Spontaneous visceral artery dissection (VAD) is a rare disease that mainly occurs in the superior mesenteric artery and celiac artery. However, VAD has been detected more frequently in the past several years because of the increasing use of computed tomography (CT) for the evaluation of abdominal symptoms. A prompt diagnosis and referral to a specialist should be made, because VAD occasionally causes critical bowel ischemia. However, there is no well-established management approach.
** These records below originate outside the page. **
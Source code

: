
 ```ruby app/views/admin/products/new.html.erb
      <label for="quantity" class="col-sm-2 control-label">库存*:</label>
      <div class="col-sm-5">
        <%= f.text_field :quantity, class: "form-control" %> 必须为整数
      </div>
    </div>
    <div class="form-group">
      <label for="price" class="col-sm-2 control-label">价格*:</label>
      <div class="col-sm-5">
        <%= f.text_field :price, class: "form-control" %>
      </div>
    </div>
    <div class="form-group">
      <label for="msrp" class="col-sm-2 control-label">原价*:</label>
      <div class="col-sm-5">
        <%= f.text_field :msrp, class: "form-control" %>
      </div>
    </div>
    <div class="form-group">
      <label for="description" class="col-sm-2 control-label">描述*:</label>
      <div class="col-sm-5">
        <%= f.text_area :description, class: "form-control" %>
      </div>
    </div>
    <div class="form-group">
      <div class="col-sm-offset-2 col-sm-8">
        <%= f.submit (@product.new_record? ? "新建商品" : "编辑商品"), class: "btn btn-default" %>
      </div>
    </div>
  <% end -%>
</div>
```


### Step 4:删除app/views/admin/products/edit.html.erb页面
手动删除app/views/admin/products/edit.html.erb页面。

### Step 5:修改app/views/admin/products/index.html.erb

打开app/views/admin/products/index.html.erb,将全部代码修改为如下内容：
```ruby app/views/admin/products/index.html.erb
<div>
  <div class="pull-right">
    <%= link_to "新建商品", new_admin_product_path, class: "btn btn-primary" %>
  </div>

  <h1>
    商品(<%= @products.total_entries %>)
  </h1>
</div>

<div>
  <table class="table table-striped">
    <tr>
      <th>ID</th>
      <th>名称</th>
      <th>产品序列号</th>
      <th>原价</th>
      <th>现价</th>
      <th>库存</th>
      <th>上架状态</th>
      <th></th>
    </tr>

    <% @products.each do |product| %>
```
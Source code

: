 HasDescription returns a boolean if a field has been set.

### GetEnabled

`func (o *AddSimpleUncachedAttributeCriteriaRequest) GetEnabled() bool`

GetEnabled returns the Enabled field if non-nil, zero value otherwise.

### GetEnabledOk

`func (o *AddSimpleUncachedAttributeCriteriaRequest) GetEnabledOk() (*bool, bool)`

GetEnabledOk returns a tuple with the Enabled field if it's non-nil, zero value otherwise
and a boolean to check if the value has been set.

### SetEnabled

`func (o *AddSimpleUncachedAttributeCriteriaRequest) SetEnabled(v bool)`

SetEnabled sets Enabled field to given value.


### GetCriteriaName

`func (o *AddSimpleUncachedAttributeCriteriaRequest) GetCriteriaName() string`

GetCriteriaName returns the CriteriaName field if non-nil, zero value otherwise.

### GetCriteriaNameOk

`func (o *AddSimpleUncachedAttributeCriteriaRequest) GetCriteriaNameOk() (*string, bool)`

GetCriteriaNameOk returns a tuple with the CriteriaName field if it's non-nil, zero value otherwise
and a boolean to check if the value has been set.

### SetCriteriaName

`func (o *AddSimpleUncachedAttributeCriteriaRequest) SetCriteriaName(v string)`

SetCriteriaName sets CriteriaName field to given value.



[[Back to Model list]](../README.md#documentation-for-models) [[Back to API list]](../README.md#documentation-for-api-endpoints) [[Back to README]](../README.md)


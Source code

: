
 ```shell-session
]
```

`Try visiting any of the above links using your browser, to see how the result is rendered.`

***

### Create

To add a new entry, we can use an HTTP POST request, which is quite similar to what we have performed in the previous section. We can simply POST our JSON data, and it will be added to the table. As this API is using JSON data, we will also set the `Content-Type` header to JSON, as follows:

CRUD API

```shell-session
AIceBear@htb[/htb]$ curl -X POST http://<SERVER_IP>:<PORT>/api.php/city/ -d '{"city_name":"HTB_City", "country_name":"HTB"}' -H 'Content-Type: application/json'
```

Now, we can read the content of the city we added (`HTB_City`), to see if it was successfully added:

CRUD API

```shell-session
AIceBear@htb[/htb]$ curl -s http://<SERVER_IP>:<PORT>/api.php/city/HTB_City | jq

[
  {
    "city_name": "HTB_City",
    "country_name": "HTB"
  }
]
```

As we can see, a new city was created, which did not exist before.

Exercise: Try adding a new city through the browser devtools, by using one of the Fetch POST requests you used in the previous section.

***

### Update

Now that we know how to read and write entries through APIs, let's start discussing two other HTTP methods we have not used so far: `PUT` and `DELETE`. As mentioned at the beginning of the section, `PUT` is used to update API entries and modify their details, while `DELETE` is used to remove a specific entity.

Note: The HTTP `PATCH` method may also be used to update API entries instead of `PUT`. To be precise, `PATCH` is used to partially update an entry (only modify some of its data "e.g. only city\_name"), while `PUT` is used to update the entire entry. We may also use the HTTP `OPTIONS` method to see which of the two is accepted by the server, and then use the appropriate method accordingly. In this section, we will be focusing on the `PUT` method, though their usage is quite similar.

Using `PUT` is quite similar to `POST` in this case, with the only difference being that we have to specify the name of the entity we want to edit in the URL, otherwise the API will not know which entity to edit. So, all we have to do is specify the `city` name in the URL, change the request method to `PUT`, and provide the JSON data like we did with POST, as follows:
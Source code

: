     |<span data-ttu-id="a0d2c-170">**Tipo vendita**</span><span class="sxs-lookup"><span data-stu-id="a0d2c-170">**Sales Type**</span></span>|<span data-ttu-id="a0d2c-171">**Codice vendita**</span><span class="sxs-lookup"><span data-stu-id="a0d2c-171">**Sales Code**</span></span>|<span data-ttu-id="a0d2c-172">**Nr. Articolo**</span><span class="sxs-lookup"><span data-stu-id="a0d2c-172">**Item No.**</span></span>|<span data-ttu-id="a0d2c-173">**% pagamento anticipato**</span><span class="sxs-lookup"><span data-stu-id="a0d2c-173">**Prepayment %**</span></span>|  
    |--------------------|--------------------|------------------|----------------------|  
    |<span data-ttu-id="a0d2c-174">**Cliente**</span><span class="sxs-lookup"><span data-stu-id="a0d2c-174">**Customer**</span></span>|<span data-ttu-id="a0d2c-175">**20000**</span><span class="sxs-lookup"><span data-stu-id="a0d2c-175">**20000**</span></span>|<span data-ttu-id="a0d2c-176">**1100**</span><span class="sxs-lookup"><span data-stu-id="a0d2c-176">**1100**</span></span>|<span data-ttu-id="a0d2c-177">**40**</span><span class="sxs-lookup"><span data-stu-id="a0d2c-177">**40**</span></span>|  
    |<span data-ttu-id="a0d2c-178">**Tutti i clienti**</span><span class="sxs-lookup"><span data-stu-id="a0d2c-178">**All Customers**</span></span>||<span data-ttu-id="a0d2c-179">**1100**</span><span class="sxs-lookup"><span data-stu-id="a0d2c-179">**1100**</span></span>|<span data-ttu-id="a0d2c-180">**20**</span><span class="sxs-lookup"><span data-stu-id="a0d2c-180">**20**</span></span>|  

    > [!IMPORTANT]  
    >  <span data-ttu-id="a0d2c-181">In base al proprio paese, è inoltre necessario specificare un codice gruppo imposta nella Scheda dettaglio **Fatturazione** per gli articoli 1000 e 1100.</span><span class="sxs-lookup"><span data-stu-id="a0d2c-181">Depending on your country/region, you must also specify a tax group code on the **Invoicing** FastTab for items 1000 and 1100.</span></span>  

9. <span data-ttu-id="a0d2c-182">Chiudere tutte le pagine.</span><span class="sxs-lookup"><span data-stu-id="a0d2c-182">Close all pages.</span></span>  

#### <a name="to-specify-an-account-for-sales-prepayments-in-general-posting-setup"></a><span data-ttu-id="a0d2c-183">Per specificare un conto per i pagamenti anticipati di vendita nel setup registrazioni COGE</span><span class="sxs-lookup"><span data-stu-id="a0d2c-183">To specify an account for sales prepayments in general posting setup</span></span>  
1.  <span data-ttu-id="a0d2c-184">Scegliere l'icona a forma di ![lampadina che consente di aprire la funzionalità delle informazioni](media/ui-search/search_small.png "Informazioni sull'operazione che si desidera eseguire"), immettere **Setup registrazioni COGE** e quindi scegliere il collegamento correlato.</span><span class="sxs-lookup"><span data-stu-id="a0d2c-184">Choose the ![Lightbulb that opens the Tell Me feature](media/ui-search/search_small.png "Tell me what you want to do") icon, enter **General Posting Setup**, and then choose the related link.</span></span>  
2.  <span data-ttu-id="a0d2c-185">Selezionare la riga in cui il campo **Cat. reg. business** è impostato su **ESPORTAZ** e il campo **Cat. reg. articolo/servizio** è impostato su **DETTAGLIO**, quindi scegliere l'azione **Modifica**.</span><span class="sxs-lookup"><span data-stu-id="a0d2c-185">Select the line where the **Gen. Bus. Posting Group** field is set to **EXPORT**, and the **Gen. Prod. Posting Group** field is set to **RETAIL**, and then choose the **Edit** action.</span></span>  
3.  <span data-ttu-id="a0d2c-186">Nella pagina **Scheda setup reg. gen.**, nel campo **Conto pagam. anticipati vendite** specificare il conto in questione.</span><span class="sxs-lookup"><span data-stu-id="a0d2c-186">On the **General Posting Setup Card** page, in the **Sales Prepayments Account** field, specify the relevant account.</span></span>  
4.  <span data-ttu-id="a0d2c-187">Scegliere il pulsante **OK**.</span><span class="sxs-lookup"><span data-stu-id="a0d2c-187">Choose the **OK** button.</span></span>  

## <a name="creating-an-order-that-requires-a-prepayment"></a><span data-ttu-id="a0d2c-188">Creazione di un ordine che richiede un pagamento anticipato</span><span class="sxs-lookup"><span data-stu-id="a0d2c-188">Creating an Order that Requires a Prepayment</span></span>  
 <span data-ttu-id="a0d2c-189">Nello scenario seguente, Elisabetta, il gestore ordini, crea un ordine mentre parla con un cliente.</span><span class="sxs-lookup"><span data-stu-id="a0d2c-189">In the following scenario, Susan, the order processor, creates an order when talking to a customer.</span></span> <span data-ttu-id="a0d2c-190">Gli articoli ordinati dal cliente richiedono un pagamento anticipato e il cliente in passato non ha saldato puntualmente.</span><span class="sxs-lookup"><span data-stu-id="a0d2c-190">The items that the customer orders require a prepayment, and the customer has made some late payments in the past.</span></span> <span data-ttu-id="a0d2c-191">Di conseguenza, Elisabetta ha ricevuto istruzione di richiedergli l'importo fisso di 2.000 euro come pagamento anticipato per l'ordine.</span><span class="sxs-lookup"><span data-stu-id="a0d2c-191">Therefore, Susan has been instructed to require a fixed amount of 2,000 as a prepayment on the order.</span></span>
We performed a retrospective analysis to evaluate the characteristics and prognoses of patients diagnosed with VAD.Methods:
We retrospectively examined data on patients who visited the Emergency Department (ED) at Fukui Prefectural Hospital, and were diagnosed with VAD using enhanced CT scanning from April 2004 to March 2015. All data were collected from the hospital's electronic medical records. We analyzed the clinical characteristics, comorbidity, risk factors, imaging findings, and treatment of patients.Results:
Fifty-six patients were identified (superior mesenteric artery: 40 patients, celiac artery: 16 patients). The median age of the patients was 54 years (range, 32-86 years) and 89.3% were men. The majority of the patients complained of abdominal pain (37 patients, 66%). Thirty-nine of the patients (69.6%) were hospitalized. All hospitalized patients received conservative treatment initially. Three patients received endovascular therapy, and 2 patients received surgery. No fatal cases were observed. Twenty-eight patients presented with ED at their initial visit, and 8 cases (29%) were undiagnosed on their initial visit by emergency physicians, though enhanced CT scans were obtained.Conclusion:
Patients with VAD often present with sudden onset abdominal pain. Most patients were managed successfully with conservative treatment. No fatal cases were observed; however, some cases were missed, even with an enhanced CT scan. It is necessary to include VAD among the differential diagnoses of acute abdominal pain. Patients with VAD should be referred to a specialist, because this disease occasionally causes critical bowel ischemia, necessitating surgical intervention.